WASHINGTON (NEXSTAR) – The Justice Department announced Thursday that they are suing Apple in an antitrust case, saying that the iPhone maker has a monopoly over the phone market that harmed consumers, developers and rival companies.

“Consumers should not have to pay higher prices because companies break the law,” said U.S. Attorney General Merrick Garland.

Garland claims Apple is blocking rival companies from accessing hardware and software features of its phones.

“If left unchallenged, Apple will only continue to strengthen its smartphone monopoly. But there’s a law for that,” Garland said. 

The DOJ accuses Apple of limiting the function of third-party software and smartwatches and reducing the quality of messaging between iPhones and other smartphones.

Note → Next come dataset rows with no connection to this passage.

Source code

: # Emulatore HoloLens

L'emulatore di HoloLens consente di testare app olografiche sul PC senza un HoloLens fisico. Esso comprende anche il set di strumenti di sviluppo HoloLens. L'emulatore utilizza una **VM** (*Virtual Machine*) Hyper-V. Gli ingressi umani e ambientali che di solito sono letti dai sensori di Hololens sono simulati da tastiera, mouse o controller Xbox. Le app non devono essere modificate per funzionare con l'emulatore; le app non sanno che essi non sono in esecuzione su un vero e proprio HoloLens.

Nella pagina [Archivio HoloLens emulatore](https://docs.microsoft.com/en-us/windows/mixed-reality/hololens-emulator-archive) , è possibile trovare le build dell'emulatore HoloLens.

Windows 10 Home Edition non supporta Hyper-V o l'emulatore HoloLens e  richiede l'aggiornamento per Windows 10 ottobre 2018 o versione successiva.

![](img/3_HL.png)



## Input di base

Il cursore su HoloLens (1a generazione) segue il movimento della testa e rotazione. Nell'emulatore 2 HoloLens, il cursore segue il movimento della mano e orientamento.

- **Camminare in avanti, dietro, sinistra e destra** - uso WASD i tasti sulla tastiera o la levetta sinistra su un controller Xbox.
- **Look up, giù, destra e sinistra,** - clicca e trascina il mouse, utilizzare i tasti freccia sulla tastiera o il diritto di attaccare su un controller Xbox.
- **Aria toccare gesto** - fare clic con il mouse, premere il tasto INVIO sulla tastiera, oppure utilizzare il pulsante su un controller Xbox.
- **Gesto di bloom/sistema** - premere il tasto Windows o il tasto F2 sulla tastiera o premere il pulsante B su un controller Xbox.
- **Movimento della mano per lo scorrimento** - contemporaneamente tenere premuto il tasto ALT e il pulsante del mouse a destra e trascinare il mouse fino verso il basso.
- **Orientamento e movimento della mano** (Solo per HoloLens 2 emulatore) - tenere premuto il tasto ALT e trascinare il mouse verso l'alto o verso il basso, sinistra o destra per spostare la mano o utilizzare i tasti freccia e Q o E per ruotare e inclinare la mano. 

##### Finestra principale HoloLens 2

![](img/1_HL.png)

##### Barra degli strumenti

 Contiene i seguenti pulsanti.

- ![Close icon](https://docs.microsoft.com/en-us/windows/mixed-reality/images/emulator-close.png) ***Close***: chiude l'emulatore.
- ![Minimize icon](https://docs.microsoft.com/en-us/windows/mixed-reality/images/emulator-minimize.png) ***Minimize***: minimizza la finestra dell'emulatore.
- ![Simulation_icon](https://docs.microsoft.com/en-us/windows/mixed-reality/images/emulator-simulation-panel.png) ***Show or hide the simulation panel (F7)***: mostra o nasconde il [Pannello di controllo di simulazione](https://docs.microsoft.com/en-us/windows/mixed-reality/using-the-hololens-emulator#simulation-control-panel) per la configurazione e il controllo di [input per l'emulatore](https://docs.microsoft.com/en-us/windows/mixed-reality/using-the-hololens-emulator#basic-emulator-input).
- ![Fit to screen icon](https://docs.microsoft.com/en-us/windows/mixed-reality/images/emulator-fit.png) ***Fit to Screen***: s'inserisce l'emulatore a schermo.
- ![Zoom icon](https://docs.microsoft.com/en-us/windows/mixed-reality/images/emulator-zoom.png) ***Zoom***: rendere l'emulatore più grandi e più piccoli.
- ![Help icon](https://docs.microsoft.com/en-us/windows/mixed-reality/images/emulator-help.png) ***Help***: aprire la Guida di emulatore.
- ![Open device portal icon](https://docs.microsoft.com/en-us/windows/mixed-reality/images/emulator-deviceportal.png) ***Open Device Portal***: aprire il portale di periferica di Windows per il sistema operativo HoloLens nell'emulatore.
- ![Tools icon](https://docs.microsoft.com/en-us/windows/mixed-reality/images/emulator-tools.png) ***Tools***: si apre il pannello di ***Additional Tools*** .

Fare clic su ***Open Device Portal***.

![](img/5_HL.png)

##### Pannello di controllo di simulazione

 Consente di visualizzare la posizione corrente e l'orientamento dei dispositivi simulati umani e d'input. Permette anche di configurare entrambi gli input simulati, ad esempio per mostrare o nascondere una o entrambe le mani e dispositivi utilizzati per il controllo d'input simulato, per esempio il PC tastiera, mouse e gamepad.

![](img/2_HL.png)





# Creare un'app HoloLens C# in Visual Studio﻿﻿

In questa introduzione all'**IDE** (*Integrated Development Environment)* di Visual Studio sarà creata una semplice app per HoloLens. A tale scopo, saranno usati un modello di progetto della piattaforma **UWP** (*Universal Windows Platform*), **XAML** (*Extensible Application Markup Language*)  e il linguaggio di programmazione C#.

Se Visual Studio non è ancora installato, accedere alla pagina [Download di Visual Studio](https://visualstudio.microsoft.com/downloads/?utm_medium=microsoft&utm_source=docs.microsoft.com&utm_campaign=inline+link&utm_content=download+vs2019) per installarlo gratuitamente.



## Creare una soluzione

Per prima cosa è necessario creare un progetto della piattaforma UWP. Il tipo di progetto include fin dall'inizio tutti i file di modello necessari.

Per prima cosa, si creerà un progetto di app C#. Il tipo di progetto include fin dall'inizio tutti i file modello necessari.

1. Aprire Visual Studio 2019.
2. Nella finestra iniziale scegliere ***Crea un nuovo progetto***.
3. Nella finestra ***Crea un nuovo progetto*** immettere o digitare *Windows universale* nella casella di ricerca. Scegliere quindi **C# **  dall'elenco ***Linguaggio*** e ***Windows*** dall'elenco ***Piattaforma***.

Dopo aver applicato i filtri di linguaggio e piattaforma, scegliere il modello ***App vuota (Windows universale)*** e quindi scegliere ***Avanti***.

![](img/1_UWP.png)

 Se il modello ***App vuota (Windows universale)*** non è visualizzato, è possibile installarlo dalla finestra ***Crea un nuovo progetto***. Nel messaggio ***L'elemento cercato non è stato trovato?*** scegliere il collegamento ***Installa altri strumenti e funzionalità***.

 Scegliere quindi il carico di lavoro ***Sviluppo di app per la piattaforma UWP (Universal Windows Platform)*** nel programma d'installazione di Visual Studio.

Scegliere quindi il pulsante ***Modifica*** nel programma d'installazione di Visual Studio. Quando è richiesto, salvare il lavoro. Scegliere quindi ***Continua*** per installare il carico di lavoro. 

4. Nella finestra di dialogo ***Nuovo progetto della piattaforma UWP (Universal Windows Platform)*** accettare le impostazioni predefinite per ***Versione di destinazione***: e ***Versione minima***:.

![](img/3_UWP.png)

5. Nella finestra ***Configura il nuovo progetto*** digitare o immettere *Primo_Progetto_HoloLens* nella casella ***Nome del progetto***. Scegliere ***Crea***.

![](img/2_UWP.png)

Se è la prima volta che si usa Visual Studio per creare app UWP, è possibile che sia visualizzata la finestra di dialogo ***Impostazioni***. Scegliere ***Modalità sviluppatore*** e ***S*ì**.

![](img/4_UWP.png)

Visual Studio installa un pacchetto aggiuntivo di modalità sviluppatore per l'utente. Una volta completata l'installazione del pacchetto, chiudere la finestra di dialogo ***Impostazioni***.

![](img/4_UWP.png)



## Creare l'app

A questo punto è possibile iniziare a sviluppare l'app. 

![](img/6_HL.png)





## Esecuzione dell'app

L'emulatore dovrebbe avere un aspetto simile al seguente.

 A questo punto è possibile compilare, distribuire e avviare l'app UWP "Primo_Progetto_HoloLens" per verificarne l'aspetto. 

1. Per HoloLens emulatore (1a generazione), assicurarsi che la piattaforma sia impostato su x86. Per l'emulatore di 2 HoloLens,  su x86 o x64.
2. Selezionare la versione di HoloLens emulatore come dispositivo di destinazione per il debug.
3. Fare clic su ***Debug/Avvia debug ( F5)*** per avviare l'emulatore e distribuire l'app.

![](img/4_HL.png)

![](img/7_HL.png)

“We allege that Apple has consolidated its monopoly power not by making its own products better, but by making other products worse,” Garland said. 

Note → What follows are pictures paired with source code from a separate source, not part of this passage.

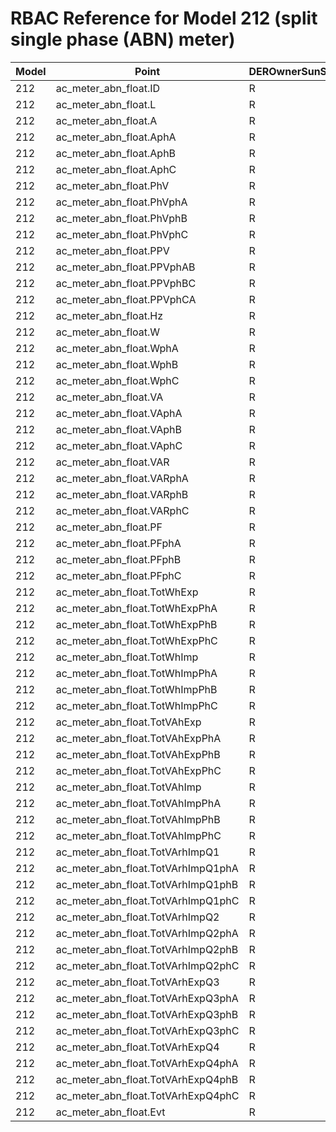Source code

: # RBAC Reference for Model 212 (split single phase (ABN) meter)

| Model | Point | DEROwnerSunSpec | DERInstallerSunSpec | DERVendorSunSpec | ServiceProviderSunSpec | GridOperatorSunSpec |
|-------|-------|------------------|---------------------|------------------|------------------------|---------------------|
| 212 | ac_meter_abn_float.ID | R | R | R | R | R |
| 212 | ac_meter_abn_float.L | R | R | R | R | R |
| 212 | ac_meter_abn_float.A | R | R | R | R | R |
| 212 | ac_meter_abn_float.AphA | R | R | R | R | R |
| 212 | ac_meter_abn_float.AphB | R | R | R | R | R |
| 212 | ac_meter_abn_float.AphC | R | R | R | R | R |
| 212 | ac_meter_abn_float.PhV | R | R | R | R | R |
| 212 | ac_meter_abn_float.PhVphA | R | R | R | R | R |
| 212 | ac_meter_abn_float.PhVphB | R | R | R | R | R |
| 212 | ac_meter_abn_float.PhVphC | R | R | R | R | R |
| 212 | ac_meter_abn_float.PPV | R | R | R | R | R |
| 212 | ac_meter_abn_float.PPVphAB | R | R | R | R | R |
| 212 | ac_meter_abn_float.PPVphBC | R | R | R | R | R |
| 212 | ac_meter_abn_float.PPVphCA | R | R | R | R | R |
| 212 | ac_meter_abn_float.Hz | R | R | R | R | R |
| 212 | ac_meter_abn_float.W | R | R | R | R | R |
| 212 | ac_meter_abn_float.WphA | R | R | R | R | R |
| 212 | ac_meter_abn_float.WphB | R | R | R | R | R |
| 212 | ac_meter_abn_float.WphC | R | R | R | R | R |
| 212 | ac_meter_abn_float.VA | R | R | R | R | R |
| 212 | ac_meter_abn_float.VAphA | R | R | R | R | R |
| 212 | ac_meter_abn_float.VAphB | R | R | R | R | R |
| 212 | ac_meter_abn_float.VAphC | R | R | R | R | R |
| 212 | ac_meter_abn_float.VAR | R | R | R | R | R |
| 212 | ac_meter_abn_float.VARphA | R | R | R | R | R |
| 212 | ac_meter_abn_float.VARphB | R | R | R | R | R |
| 212 | ac_meter_abn_float.VARphC | R | R | R | R | R |
| 212 | ac_meter_abn_float.PF | R | R | R | R | R |
| 212 | ac_meter_abn_float.PFphA | R | R | R | R | R |
| 212 | ac_meter_abn_float.PFphB | R | R | R | R | R |
| 212 | ac_meter_abn_float.PFphC | R | R | R | R | R |
| 212 | ac_meter_abn_float.TotWhExp | R | R | R | R | R |
| 212 | ac_meter_abn_float.TotWhExpPhA | R | R | R | R | R |
| 212 | ac_meter_abn_float.TotWhExpPhB | R | R | R | R | R |
| 212 | ac_meter_abn_float.TotWhExpPhC | R | R | R | R | R |
| 212 | ac_meter_abn_float.TotWhImp | R | R | R | R | R |
| 212 | ac_meter_abn_float.TotWhImpPhA | R | R | R | R | R |
| 212 | ac_meter_abn_float.TotWhImpPhB | R | R | R | R | R |
| 212 | ac_meter_abn_float.TotWhImpPhC | R | R | R | R | R |
| 212 | ac_meter_abn_float.TotVAhExp | R | R | R | R | R |
| 212 | ac_meter_abn_float.TotVAhExpPhA | R | R | R | R | R |
| 212 | ac_meter_abn_float.TotVAhExpPhB | R | R | R | R | R |
| 212 | ac_meter_abn_float.TotVAhExpPhC | R | R | R | R | R |
| 212 | ac_meter_abn_float.TotVAhImp | R | R | R | R | R |
| 212 | ac_meter_abn_float.TotVAhImpPhA | R | R | R | R | R |
| 212 | ac_meter_abn_float.TotVAhImpPhB | R | R | R | R | R |
| 212 | ac_meter_abn_float.TotVAhImpPhC | R | R | R | R | R |
| 212 | ac_meter_abn_float.TotVArhImpQ1 | R | R | R | R | R |
| 212 | ac_meter_abn_float.TotVArhImpQ1phA | R | R | R | R | R |
| 212 | ac_meter_abn_float.TotVArhImpQ1phB | R | R | R | R | R |
| 212 | ac_meter_abn_float.TotVArhImpQ1phC | R | R | R | R | R |
| 212 | ac_meter_abn_float.TotVArhImpQ2 | R | R | R | R | R |
| 212 | ac_meter_abn_float.TotVArhImpQ2phA | R | R | R | R | R |
| 212 | ac_meter_abn_float.TotVArhImpQ2phB | R | R | R | R | R |
| 212 | ac_meter_abn_float.TotVArhImpQ2phC | R | R | R | R | R |
| 212 | ac_meter_abn_float.TotVArhExpQ3 | R | R | R | R | R |
| 212 | ac_meter_abn_float.TotVArhExpQ3phA | R | R | R | R | R |
| 212 | ac_meter_abn_float.TotVArhExpQ3phB | R | R | R | R | R |
| 212 | ac_meter_abn_float.TotVArhExpQ3phC | R | R | R | R | R |
| 212 | ac_meter_abn_float.TotVArhExpQ4 | R | R | R | R | R |
| 212 | ac_meter_abn_float.TotVArhExpQ4phA | R | R | R | R | R |
| 212 | ac_meter_abn_float.TotVArhExpQ4phB | R | R | R | R | R |
| 212 | ac_meter_abn_float.TotVArhExpQ4phC | R | R | R | R | R |
| 212 | ac_meter_abn_float.Evt | R | R | R | R | R |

Carl Szabo with NetChoice disagrees with the lawsuit and says the DOJ will have a hard time proving that consumers were harmed. 

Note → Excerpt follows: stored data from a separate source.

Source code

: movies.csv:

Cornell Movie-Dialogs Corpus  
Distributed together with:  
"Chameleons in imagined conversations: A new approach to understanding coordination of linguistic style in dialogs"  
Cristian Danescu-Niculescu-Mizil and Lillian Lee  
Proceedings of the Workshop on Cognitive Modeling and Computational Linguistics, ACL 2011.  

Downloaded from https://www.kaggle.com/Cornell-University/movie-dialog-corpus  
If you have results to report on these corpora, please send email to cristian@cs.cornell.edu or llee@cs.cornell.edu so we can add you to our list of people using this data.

“It’s not about protecting consumers. It’s advancing the power and weaponization of antitrust law by the government against businesses that they may not like,” Szabo said.

Szabo believes the DOJ’s lawsuit will hurt innovation. 

“It wants the dumbest of phones for all of us and says somehow that that is pro-consumer when it is anything but,” Szabo said. 

Apple calls the lawsuit wrong on the facts and the law and says it plans to vigorously defend against it.